### Work to complete
Write the data below out again, unchanged.

(Items from a dataset)
◇ ◇ ◇ ◇ ◇
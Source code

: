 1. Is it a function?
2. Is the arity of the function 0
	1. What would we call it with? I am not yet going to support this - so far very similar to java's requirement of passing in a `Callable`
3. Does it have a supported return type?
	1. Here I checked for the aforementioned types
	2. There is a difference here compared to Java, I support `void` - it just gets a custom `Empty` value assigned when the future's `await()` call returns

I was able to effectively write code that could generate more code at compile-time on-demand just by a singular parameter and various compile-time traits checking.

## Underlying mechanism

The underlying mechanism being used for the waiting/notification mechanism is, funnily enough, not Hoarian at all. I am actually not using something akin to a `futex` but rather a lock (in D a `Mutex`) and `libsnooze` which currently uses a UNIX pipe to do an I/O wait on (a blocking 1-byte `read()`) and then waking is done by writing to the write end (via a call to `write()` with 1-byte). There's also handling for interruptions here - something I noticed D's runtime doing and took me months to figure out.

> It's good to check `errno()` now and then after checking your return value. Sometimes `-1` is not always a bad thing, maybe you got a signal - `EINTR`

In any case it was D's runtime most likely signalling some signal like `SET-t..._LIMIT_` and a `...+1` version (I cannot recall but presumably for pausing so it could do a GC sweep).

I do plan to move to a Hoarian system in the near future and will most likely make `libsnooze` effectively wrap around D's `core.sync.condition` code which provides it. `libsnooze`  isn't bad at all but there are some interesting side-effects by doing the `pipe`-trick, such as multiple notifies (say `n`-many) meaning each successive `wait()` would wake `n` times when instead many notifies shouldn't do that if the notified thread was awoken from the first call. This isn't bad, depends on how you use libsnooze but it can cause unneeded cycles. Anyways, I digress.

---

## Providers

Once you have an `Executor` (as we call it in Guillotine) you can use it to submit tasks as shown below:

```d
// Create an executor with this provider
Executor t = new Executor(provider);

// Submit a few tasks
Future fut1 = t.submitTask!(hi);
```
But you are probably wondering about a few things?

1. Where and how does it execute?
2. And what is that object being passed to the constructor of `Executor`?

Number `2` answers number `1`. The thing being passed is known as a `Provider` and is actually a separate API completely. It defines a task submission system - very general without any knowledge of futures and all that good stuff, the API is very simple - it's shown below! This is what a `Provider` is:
◇ ◇ ◇ ◇ ◇
### Response
Source code

: 1. Is it a function?
2. Is the arity of the function 0
	1. What would we call it with? I am not yet going to support this - so far very similar to java's requirement of passing in a `Callable`
3. Does it have a supported return type?
	1. Here I checked for the aforementioned types
	2. There is a difference here compared to Java, I support `void` - it just gets a custom `Empty` value assigned when the future's `await()` call returns

I was able to effectively write code that could generate more code at compile-time on-demand just by a singular parameter and various compile-time traits checking.

## Underlying mechanism

The underlying mechanism being used for the waiting/notification mechanism is, funnily enough, not Hoarian at all. I am actually not using something akin to a `futex` but rather a lock (in D a `Mutex`) and `libsnooze` which currently uses a UNIX pipe to do an I/O wait on (a blocking 1-byte `read()`) and then waking is done by writing to the write end (via a call to `write()` with 1-byte). There's also handling for interruptions here - something I noticed D's runtime doing and took me months to figure out.

> It's good to check `errno()` now and then after checking your return value. Sometimes `-1` is not always a bad thing, maybe you got a signal - `EINTR`

In any case it was D's runtime most likely signalling some signal like `SET-t..._LIMIT_` and a `...+1` version (I cannot recall but presumably for pausing so it could do a GC sweep).

I do plan to move to a Hoarian system in the near future and will most likely make `libsnooze` effectively wrap around D's `core.sync.condition` code which provides it. `libsnooze`  isn't bad at all but there are some interesting side-effects by doing the `pipe`-trick, such as multiple notifies (say `n`-many) meaning each successive `wait()` would wake `n` times when instead many notifies shouldn't do that if the notified thread was awoken from the first call. This isn't bad, depends on how you use libsnooze but it can cause unneeded cycles. Anyways, I digress.

---

## Providers

Once you have an `Executor` (as we call it in Guillotine) you can use it to submit tasks as shown below:

```d
// Create an executor with this provider
Executor t = new Executor(provider);

// Submit a few tasks
Future fut1 = t.submitTask!(hi);
```
But you are probably wondering about a few things?

1. Where and how does it execute?
2. And what is that object being passed to the constructor of `Executor`?

Number `2` answers number `1`. The thing being passed is known as a `Provider` and is actually a separate API completely. It defines a task submission system - very general without any knowledge of futures and all that good stuff, the API is very simple - it's shown below! This is what a `Provider` is:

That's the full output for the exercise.